**Task instructions:** Determine which lines of the records include the word "DoxyParams", and copy them.

**Data for analysis:**
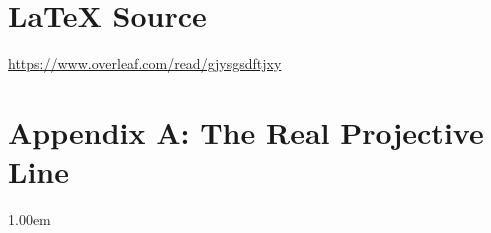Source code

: \documentclass{article}
\theoremstyle{definition}
\begin{document}
\section*{\LaTeX \hspace{0.025 mm} Source}
\url{https://www.overleaf.com/read/gjysgsdftjxy}
%
%
%


%
%
%
\section*{Appendix A: The Real Projective Line}

\setlength			{\fboxsep} {1.00em}						%
\setlength			{\fboxrule}{0.25pt}						%
\def \scalefactor	{0.95}									%
\def \minipagescale	{0.50}									%
\def \twidth		{\textwidth}							%
\end{document}
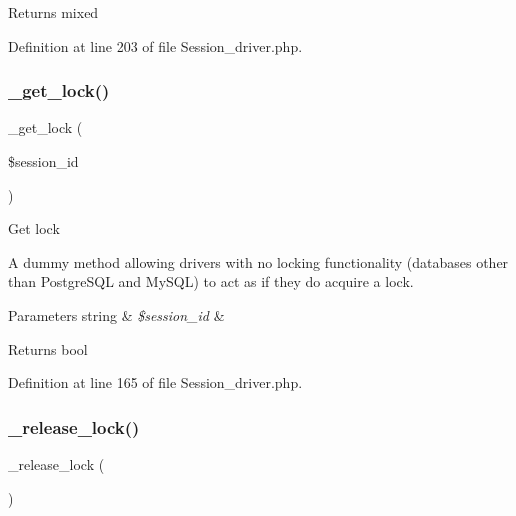 \begin{DoxyReturn}{Returns}
mixed 
\end{DoxyReturn}


Definition at line 203 of file Session\+\_\+driver.\+php.

\mbox{\label{class_c_i___session__driver_a2c49c8e23be3e2aca96a9d20de18ffc2}} 
\subsubsection{\texorpdfstring{\_get\_lock()}{\_get\_lock()}}
{\footnotesize\ttfamily \+\_\+get\+\_\+lock (\begin{DoxyParamCaption}\item[{}]{\$session\+\_\+id }\end{DoxyParamCaption})\hspace{0.3cm}{\ttfamily [protected]}}

Get lock

A dummy method allowing drivers with no locking functionality (databases other than Postgre\+S\+QL and My\+S\+QL) to act as if they do acquire a lock.


\begin{DoxyParams}[1]{Parameters}
string & {\em \$session\+\_\+id} & \\
\hline
\end{DoxyParams}
\begin{DoxyReturn}{Returns}
bool 
\end{DoxyReturn}


Definition at line 165 of file Session\+\_\+driver.\+php.

\mbox{\label{class_c_i___session__driver_a0265e356e6cf1eaba229663c1664c37d}} 
\subsubsection{\texorpdfstring{\_release\_lock()}{\_release\_lock()}}
{\footnotesize\ttfamily \+\_\+release\+\_\+lock (\begin{DoxyParamCaption}{ }\end{DoxyParamCaption})\hspace{0.3cm}{\ttfamily [protected]}}

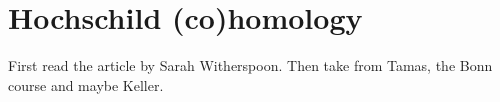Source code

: 
\section{Hochschild (co)homology}

	First read the article by Sarah Witherspoon.
	Then take from Tamas, the Bonn course and maybe Keller.
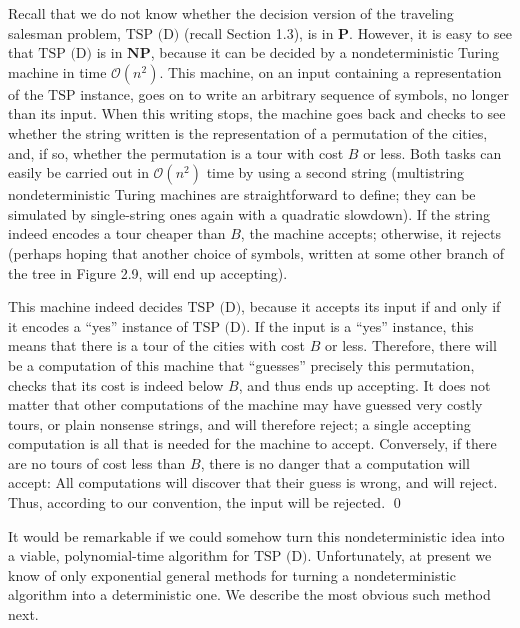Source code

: \documentclass[12pt]{article}
\begin{document}
\begin{tcolorbox}[colback=white, colframe=black, title=Example]
  Recall that we do not know whether the decision version of the traveling salesman problem, $\text{TSP (D)}$ (recall Section 1.3), is in $\textbf{P}$. However, it is easy to see that $\text{TSP (D)}$ is in $\textbf{NP}$, because it can be decided by a nondeterministic Turing machine in time $\mathcal{O}(n^2)$. This machine, on an input containing a representation of the $\text{TSP}$ instance, goes on to write an arbitrary sequence of symbols, no longer than its input. When this writing stops, the machine goes back and checks to see whether the string written is the representation of a permutation of the cities, and, if so, whether the permutation is a tour with cost $B$ or less. Both tasks can easily be carried out in $\mathcal{O}(n^2)$ time by using a second string (multistring nondeterministic Turing machines are straightforward to define; they can be simulated by single-string ones again with a quadratic slowdown). If the string indeed encodes a tour cheaper than $B$, the machine accepts; otherwise, it rejects (perhaps hoping that another choice of symbols, written at some other branch of the tree in Figure 2.9, will end up accepting).
  
  This machine indeed decides $\text{TSP (D)}$, because it accepts its input if and only if it encodes a ``yes'' instance of $\text{TSP (D)}$. If the input is a ``yes'' instance, this means that there is a tour of the cities with cost $B$ or less. Therefore, there will be a computation of this machine that ``guesses'' precisely this permutation, checks that its cost is indeed below $B$, and thus ends up accepting. It does not matter that other computations of the machine may have guessed very costly tours, or plain nonsense strings, and will therefore reject; a single accepting computation is all that is needed for the machine to accept. Conversely, if there are no tours of cost less than $B$, there is no danger that a computation will accept: All computations will discover that their guess is wrong, and will reject. Thus, according to our convention, the input will be rejected. \qed
  \end{tcolorbox}
  
  It would be remarkable if we could somehow turn this nondeterministic idea into a viable, polynomial-time algorithm for $\text{TSP (D)}$. Unfortunately, at present we know of only exponential general methods for turning a nondeterministic algorithm into a deterministic one. We describe the most obvious such method next.
\end{document}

**Your response:**
\begin{DoxyParams}[1]{Parameters}
\end{DoxyParams}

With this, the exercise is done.